Computers should not be telling humans how they’re allowed to use language. Humans should not be building programs which crush out variance and expressivity in language.

Mikalai

@artemis
Enforcement of stupid rules makes our language and lives poorer.
This time stupid rules are introduced with magic wrap of generative AI.

Mike Loukides

@artemis When I was teaching freshman writing at a very prestigious university, I had a student who had a list of words he wouldn't use because his high school English teacher told him they were commonly misused. (affect, etc...) He'd go through these awful circumlocutions to get out of using perfectly normal words.

I fear we're going to institutionalize this kind of behavior.

ohmrun

@artemis I read somewhere that neurodivergent is bad and weird, and they deserve it.
No, wait a minute, I'm neurotypical, and I don't read unless I have to.

Dimitri Fayolle 🧪🚲😷

@artemis my dad has such a poor handwriting that I was accused several times of imitating his signature on various school documents, because of how variable his actual signature was.

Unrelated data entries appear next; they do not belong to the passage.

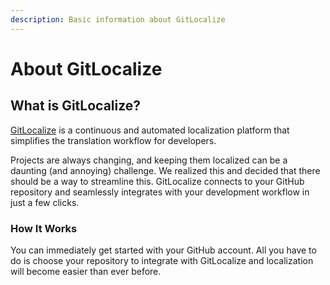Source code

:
 ```yaml
---
description: Basic information about GitLocalize
---
```


# About GitLocalize

## What is GitLocalize? <a id="what-is-gitlocalize"></a>

[GitLocalize](https://gitlocalize.com/) is a continuous and automated localization platform that simplifies the translation workflow for developers.

Projects are always changing, and keeping them localized can be a daunting \(and annoying\) challenge. We realized this and decided that there should be a way to streamline this. GitLocalize connects to your GitHub repository and seamlessly integrates with your development workflow in just a few clicks.

### How It Works <a id="how-it-works"></a>

You can immediately get started with your GitHub account. All you have to do is choose your repository to integrate with GitLocalize and localization will become easier than ever before.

Of course we turned this into an advantage at some point as schools required ridiculous amounts of stuff to be signed by parents, and they could not be arsed to do so every evening.

Artemis

@DimitriFayolle
I feel like there are some people who really, really, really just want to "catch" a kid cheating or lying just because.

The nice thing about that is that it shows you that they are not people to take seriously or care about what they think.

Dimitri Fayolle 🧪🚲😷

@artemis some of them were of this kind, and we had many conflicts.

Others were genuinely confused, just gave my dad a phone call, he said "yep, if it looks like oval crap that's probably me, I remember said homework" , end of story.

It's like these "I'm a human" checkboxes that skilled mouse users have to purposedly click slowly to "pass" the test.

Cavyherd

@DimitriFayolle @artemis

My mom flipped that on its head. She figured, if I wanted an education, I'd go to school, & if I didn't, there was no practical way for her to force me. So at the beginning of every school year, she'd pre-sign a notepad stack, & if I wanted a day off, it was up to me to fill out the "note" & take it to the teacher.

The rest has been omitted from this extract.